- Music
- 16 Apr 01
Duchas Ceoil
THE LENNON FAMILY: “Duchas Ceoil” (Gael Linn)
THE LENNON FAMILY: “Duchas Ceoil” (Gael Linn)
THIS IS an album for connoisseur and novice alike. Dúchas Ceoil is aptly translated: Dance Of The Honey Bees is precisely that, a celebration of every jig, step and slide that the four strings of the fiddle can conjure in an average day’s or night’s work. Ably embellished by guitar, flute, cello and the sean-nós singing of Charlie Lennon’s wife, Síle Ní Flaithearta, the entire Lennon family, root and branch, breathe new life into the older tunes and offer their original compositions to counterpoint the ones that came before.
Of the traditional tunes, many are already well-known but emerge like fresh blood under the learned tutelage of the Lennons (and a helping hand from Steve Cooney).

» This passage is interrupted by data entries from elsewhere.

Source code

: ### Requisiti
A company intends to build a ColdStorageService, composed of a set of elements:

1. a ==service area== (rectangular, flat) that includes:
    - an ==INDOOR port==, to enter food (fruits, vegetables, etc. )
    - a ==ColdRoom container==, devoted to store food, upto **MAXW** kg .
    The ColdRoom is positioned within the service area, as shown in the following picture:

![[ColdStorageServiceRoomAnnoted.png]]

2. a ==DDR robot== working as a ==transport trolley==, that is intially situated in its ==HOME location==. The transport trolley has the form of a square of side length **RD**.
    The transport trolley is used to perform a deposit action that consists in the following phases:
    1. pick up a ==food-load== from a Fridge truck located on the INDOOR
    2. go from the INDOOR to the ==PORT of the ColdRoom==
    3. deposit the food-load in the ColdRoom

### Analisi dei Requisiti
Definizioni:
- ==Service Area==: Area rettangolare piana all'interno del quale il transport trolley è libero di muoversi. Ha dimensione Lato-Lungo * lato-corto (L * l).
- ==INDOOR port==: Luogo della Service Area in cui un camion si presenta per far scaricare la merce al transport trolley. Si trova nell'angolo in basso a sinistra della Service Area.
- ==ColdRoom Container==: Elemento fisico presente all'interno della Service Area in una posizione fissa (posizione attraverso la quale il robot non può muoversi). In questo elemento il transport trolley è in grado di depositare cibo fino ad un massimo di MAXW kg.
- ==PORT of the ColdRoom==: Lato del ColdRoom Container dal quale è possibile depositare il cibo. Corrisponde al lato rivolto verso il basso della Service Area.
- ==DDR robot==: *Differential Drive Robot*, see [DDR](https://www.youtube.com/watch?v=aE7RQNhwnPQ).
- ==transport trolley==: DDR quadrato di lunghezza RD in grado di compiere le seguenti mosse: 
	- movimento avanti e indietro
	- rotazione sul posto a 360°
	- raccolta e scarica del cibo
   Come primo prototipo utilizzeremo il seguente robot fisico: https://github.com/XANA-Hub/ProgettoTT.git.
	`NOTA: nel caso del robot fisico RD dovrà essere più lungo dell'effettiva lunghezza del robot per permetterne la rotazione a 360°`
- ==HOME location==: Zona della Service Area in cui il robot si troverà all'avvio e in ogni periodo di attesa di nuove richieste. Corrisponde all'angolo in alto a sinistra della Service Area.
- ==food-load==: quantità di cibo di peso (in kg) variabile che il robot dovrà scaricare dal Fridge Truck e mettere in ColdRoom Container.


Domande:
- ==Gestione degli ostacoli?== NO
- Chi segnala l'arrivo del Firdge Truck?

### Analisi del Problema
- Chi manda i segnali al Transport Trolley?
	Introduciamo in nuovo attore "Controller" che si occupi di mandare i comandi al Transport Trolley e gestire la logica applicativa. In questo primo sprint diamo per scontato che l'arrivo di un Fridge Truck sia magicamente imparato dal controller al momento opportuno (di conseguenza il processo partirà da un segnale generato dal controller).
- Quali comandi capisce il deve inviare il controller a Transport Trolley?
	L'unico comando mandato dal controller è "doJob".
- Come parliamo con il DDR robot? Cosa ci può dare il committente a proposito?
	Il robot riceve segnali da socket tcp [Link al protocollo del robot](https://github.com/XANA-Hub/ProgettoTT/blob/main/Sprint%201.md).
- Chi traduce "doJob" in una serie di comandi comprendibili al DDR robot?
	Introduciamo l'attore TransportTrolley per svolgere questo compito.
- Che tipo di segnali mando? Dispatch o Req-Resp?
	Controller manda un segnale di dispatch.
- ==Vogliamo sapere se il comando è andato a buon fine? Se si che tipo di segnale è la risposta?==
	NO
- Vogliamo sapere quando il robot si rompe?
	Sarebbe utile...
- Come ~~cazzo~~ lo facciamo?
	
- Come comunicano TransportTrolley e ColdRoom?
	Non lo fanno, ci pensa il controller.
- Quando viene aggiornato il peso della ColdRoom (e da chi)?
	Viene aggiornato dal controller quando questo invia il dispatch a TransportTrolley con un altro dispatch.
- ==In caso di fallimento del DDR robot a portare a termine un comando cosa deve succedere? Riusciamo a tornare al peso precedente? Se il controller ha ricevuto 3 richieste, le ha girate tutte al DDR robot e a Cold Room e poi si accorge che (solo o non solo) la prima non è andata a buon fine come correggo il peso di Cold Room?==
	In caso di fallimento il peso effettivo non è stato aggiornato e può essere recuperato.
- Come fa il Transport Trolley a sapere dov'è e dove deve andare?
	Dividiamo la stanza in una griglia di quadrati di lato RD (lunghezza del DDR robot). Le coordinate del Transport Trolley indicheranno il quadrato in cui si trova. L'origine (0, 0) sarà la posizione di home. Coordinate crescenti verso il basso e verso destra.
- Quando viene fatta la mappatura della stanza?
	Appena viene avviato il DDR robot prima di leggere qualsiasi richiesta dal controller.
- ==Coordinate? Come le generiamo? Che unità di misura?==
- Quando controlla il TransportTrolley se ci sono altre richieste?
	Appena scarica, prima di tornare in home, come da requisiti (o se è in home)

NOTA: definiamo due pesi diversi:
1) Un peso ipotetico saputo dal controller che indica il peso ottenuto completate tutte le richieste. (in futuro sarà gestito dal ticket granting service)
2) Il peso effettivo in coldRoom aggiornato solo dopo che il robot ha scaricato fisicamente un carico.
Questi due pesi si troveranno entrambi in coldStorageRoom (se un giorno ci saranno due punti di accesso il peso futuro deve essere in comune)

Michael Coleman is surely grinning from ear to ear at the sweep of tunes they’ve adopted as their own: ‘Cherish The Ladies’, ‘Jenny’s Chickens’ and ‘Bonny Kate’, a jig and two reels that’ve been around the dresser more than once stand out like gleaming newcomers, their arrangements sparkling like new, the fiddles baiting one another with devilish hops and skips.
The slow airs too make a fair impression: Maurice Lennon, he of Stockton’s Wing, captures the ebbing hope and sheer despair of Brian Keenan’s ordeal in the beautiful, moving ‘The Captive’s Lament’ and ‘Cuaichín Ghleann Néifín’ would break the stoniest heart with Eilís Lennon’s fiddle and Steve Cooney’s guitar lovingly cradling this fonn mall.